Abythic – Conjuring The Obscure

3 min read

Band: Abythic
Title: Conjuring The Obscure
Label: Xtreem Music
Release: 11 September 2019 
Country: Germany
Format reviewed: Digital promo

As I write this review I’m sitting in a rented apartment in Dusseldorf, Germany. I’m here for a week to do an intensive German course. With this in mind, as soon as I discovered that “Conjuring The Obscure” by ABYTHIC was littered with strange passages of dialogue all in German (I hadn’t known the band was German) I knew this review had to be for me. My German is definitely not good enough to know what’s going on (they definitely aren’t baking a cake), but all the same it feels appropriate.

Formed in 2015 and with one album already under their belts (2018’s “Beneath Ancient Portals”), ABYTHIC’s style brings to mind classic Death Metal like MORBID ANGEL and ASPHYX. Album opener “Eternal Chaos Will Rise” begins with some ominous dialogue before crashing in with a chugging guitar riff and pounding drums. The feel of the album throughout is ominous and brooding and when the vocals first appear in familiar gravelly Death Metal style they only add to the sense of dread and doom the band is fashioning.

Linked together with snippets of dialogue, each track offers up one big slab of pounding Death Metal after another. With tracks generally coming in between 3-5min, the band tends to come in hard, there’s no slow build-up here. “Order of the Gash” opens with hammering double bass pedalling and is driven by that old favourite of metal bands wanting to sound evil, that Devil’s Tritone (BLACK SABBATH’s “Black Sabbath” for example).
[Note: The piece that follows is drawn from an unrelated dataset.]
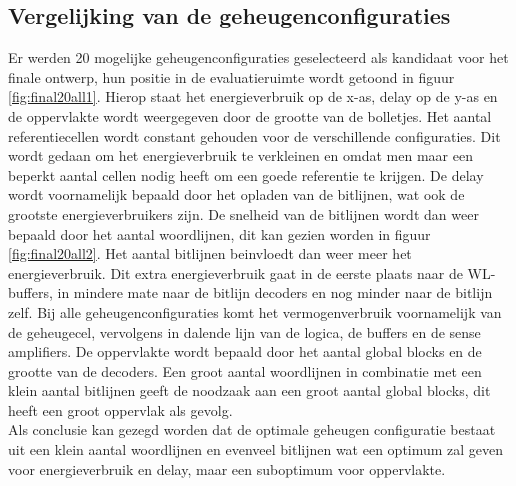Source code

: \subsection{Vergelijking van de geheugenconfiguraties}
Er werden 20 mogelijke geheugenconfiguraties geselecteerd als kandidaat voor het finale ontwerp, hun positie in de evaluatieruimte wordt getoond in figuur \ref{fig:final20all1}. Hierop staat het energieverbruik op de x-as, delay op de y-as en de oppervlakte wordt weergegeven door de grootte van de bolletjes. Het aantal referentiecellen wordt constant gehouden voor de verschillende configuraties. Dit wordt gedaan om het energieverbruik te verkleinen en omdat men maar een beperkt aantal cellen nodig heeft om een goede referentie te krijgen. De delay wordt voornamelijk bepaald door het opladen van de bitlijnen, wat ook de grootste energieverbruikers zijn. De snelheid van de bitlijnen wordt dan weer bepaald door het aantal woordlijnen, dit kan gezien worden in figuur \ref{fig:final20all2}. Het aantal bitlijnen beinvloedt dan weer meer het energieverbruik. Dit extra energieverbruik gaat in de eerste plaats naar de WL-buffers, in mindere mate naar de bitlijn decoders en nog minder naar de bitlijn zelf. Bij alle geheugenconfiguraties komt het vermogenverbruik voornamelijk van de geheugecel, vervolgens in dalende lijn van de logica, de buffers en de sense amplifiers. De oppervlakte wordt bepaald door het aantal global blocks en de grootte van de decoders. Een groot aantal woordlijnen in combinatie met een klein aantal bitlijnen geeft de noodzaak aan een groot aantal global blocks, dit heeft een groot oppervlak als gevolg.\\
Als conclusie kan gezegd worden dat de optimale geheugen configuratie bestaat uit een klein aantal woordlijnen en evenveel bitlijnen wat een optimum zal geven voor energieverbruik en delay, maar een suboptimum voor oppervlakte.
“Shrouded In Perpetual Darkness” slows down the pace a bit allowing the menace of the music to come to the fore. It’s here that we have the first variation from the standard Death Metal growl to have some more visceral vocals very reminiscent of ASPHYX. There’s more of this in “Shadows Becoming Might”, which also features some interesting marching band style drums and a nice mid-track change of pace and riffing. The best demonstration of varied vocals (and the album high point in my opinion) is the mid-album track “Drifting Among Shadows”. Starting with a sparse drum beat and bass groove, before the guitars enter in with one of those quivering riffs reminiscent of Trey Azagthoth, there’s plenty of variation throughout the track. The beats and rhythms shift, the vocals mutate between grows and strangled howls, and there’s a great mid-track break before a final eerie outro completed with some cool lead guitar lines.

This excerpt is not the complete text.